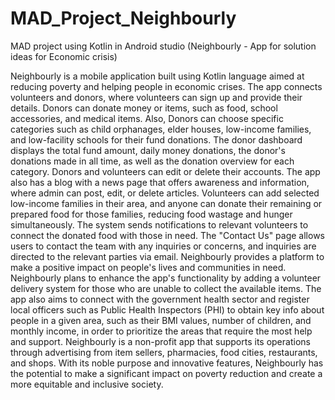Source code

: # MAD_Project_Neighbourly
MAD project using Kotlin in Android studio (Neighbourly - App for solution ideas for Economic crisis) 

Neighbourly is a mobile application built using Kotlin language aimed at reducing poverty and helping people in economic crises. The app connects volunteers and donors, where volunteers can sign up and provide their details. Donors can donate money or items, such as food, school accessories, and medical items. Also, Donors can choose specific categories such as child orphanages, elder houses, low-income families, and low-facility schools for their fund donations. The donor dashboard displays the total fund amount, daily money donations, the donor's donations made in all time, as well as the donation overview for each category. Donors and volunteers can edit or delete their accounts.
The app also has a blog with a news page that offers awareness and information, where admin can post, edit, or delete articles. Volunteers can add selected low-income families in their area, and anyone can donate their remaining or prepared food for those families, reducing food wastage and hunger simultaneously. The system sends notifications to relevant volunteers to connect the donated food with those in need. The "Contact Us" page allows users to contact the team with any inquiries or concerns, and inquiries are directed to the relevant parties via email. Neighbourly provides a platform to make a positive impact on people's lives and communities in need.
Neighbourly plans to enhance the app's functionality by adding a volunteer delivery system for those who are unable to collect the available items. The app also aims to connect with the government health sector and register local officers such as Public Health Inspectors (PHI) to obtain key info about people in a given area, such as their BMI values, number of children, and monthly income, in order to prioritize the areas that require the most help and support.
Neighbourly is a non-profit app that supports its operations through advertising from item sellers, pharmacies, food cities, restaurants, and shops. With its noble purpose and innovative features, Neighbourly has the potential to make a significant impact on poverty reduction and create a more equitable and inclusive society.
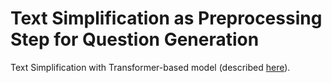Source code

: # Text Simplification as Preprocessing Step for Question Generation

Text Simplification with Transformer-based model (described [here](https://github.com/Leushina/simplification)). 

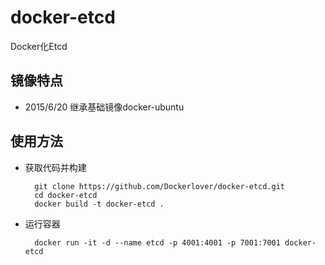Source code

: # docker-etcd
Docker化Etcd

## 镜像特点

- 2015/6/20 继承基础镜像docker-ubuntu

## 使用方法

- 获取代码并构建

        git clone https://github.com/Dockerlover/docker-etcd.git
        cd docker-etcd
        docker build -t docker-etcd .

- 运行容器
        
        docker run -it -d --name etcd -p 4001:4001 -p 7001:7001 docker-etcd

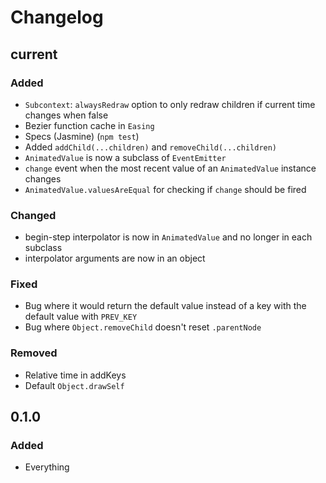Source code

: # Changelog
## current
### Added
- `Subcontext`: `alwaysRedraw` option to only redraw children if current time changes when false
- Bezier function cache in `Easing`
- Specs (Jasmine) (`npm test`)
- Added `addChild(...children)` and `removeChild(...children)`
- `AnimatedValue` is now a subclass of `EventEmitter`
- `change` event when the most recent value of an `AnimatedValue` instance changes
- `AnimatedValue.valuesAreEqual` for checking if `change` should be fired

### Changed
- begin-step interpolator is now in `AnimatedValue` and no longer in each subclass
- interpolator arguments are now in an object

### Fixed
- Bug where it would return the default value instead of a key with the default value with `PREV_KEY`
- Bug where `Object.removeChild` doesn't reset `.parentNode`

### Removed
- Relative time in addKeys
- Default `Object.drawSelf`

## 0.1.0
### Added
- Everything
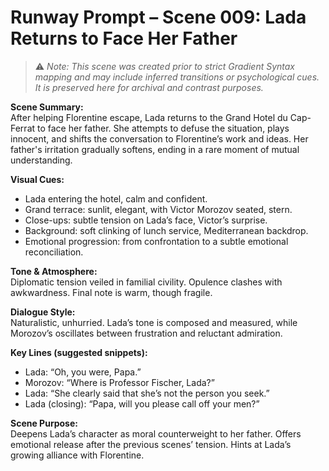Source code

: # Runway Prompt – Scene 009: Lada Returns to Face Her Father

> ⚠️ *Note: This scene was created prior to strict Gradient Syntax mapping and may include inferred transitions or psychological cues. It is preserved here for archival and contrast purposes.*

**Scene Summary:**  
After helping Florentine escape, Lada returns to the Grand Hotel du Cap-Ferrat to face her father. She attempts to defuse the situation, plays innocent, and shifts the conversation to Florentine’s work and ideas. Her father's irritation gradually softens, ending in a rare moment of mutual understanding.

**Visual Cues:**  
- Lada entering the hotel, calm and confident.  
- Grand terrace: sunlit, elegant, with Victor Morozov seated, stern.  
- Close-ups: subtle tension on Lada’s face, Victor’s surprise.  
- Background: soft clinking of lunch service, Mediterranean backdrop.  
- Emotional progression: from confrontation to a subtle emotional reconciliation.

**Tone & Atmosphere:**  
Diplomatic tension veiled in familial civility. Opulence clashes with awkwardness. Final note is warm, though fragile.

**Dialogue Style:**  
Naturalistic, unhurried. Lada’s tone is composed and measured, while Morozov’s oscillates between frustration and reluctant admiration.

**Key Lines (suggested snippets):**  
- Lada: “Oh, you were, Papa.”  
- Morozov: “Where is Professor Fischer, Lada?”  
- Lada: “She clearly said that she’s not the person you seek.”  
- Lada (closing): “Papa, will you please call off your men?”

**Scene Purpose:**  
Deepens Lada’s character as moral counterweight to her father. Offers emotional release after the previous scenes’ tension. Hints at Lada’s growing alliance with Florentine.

--

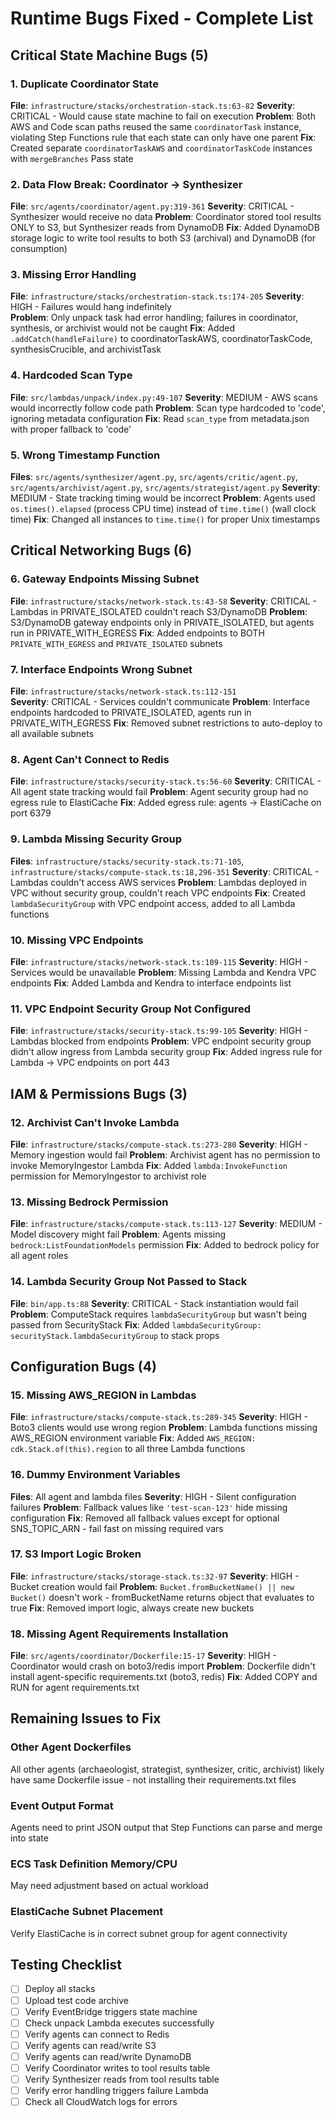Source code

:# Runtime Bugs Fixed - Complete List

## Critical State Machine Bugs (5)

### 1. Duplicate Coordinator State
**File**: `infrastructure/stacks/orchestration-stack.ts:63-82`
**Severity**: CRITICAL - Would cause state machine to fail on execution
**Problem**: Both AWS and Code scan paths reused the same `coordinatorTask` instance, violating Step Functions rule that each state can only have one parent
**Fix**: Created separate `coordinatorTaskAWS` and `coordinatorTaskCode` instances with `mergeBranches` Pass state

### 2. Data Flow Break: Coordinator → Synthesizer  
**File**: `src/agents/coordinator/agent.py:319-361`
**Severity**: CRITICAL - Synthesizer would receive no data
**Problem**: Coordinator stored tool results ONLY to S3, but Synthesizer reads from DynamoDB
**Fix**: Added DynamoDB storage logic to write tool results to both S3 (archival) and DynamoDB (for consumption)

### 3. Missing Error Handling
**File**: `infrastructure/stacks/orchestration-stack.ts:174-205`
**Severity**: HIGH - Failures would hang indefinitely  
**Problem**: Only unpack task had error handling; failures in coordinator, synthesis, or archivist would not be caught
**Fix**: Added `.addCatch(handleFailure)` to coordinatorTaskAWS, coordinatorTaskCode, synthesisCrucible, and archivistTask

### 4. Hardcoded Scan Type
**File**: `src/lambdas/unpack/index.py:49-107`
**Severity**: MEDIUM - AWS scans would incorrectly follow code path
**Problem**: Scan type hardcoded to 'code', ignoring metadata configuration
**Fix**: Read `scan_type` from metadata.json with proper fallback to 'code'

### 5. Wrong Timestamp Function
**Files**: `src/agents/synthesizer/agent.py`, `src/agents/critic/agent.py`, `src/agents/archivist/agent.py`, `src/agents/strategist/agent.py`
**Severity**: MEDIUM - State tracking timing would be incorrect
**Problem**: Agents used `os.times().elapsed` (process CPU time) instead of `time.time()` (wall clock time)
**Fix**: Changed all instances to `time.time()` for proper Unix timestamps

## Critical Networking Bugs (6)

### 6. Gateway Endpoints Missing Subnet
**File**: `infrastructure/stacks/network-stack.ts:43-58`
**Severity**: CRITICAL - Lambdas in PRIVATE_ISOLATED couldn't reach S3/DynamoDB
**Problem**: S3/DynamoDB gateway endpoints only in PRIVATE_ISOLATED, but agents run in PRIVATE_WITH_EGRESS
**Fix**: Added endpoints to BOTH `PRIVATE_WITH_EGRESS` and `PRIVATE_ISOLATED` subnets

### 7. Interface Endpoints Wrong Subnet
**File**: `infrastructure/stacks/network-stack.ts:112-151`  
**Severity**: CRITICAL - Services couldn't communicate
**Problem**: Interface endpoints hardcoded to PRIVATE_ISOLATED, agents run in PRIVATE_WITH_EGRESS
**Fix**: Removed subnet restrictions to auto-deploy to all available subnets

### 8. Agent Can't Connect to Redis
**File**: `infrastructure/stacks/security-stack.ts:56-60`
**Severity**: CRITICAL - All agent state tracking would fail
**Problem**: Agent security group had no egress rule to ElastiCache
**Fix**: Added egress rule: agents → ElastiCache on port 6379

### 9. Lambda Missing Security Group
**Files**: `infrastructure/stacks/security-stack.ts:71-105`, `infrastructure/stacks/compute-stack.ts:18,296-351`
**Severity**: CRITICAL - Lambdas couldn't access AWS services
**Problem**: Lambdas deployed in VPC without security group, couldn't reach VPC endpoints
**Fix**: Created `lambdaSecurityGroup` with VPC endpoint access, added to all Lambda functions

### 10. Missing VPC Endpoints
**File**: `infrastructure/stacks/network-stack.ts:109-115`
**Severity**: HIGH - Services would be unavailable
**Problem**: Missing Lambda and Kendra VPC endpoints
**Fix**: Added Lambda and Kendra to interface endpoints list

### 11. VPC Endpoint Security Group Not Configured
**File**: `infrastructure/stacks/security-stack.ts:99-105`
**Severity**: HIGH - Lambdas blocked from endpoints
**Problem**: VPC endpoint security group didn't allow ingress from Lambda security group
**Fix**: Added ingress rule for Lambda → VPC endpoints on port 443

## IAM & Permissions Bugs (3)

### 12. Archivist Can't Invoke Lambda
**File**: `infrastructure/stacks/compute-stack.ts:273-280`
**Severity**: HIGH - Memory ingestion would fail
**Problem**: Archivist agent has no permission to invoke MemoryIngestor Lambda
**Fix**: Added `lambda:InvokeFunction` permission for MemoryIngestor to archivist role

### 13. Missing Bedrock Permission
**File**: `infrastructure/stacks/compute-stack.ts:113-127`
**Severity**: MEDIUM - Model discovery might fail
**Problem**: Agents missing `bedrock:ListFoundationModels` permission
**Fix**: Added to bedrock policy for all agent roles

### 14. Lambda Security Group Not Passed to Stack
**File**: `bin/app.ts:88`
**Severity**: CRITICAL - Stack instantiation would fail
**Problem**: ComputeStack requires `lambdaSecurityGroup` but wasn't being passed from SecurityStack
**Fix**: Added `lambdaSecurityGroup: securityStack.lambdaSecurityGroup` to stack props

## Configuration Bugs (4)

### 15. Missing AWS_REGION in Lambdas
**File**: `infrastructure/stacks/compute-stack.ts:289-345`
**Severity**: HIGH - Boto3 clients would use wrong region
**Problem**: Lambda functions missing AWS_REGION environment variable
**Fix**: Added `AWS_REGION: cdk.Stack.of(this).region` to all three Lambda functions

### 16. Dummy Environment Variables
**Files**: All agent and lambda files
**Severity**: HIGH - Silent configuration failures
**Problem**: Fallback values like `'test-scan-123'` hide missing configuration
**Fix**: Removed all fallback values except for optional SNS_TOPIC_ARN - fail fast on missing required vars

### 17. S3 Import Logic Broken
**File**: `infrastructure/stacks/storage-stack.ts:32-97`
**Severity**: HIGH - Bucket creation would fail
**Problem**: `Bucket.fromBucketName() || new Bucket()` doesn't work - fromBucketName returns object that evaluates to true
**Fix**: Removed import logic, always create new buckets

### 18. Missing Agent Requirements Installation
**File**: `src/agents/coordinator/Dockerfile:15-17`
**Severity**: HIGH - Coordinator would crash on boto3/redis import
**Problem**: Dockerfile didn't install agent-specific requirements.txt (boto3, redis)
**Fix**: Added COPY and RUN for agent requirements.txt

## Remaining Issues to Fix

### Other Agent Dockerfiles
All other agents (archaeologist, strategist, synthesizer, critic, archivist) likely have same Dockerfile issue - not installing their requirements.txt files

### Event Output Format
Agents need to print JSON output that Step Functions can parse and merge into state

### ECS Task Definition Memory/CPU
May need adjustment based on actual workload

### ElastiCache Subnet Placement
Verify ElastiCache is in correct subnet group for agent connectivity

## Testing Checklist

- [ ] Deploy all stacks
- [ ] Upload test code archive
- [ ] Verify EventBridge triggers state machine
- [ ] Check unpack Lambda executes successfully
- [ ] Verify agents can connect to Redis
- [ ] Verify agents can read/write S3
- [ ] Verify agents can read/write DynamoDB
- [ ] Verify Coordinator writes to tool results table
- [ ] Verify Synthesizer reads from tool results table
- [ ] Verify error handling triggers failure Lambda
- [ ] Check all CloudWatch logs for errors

◆ Problem to solve: Give the exact lines, and only those, from the line containing "reads from DynamoDB" through the line containing "synthesisCrucible, and archivistTask" in the entries above.

◆ Exercise solution:
**Problem**: Coordinator stored tool results ONLY to S3, but Synthesizer reads from DynamoDB
**Fix**: Added DynamoDB storage logic to write tool results to both S3 (archival) and DynamoDB (for consumption)

### 3. Missing Error Handling
**File**: `infrastructure/stacks/orchestration-stack.ts:174-205`
**Severity**: HIGH - Failures would hang indefinitely  
**Problem**: Only unpack task had error handling; failures in coordinator, synthesis, or archivist would not be caught
**Fix**: Added `.addCatch(handleFailure)` to coordinatorTaskAWS, coordinatorTaskCode, synthesisCrucible, and archivistTask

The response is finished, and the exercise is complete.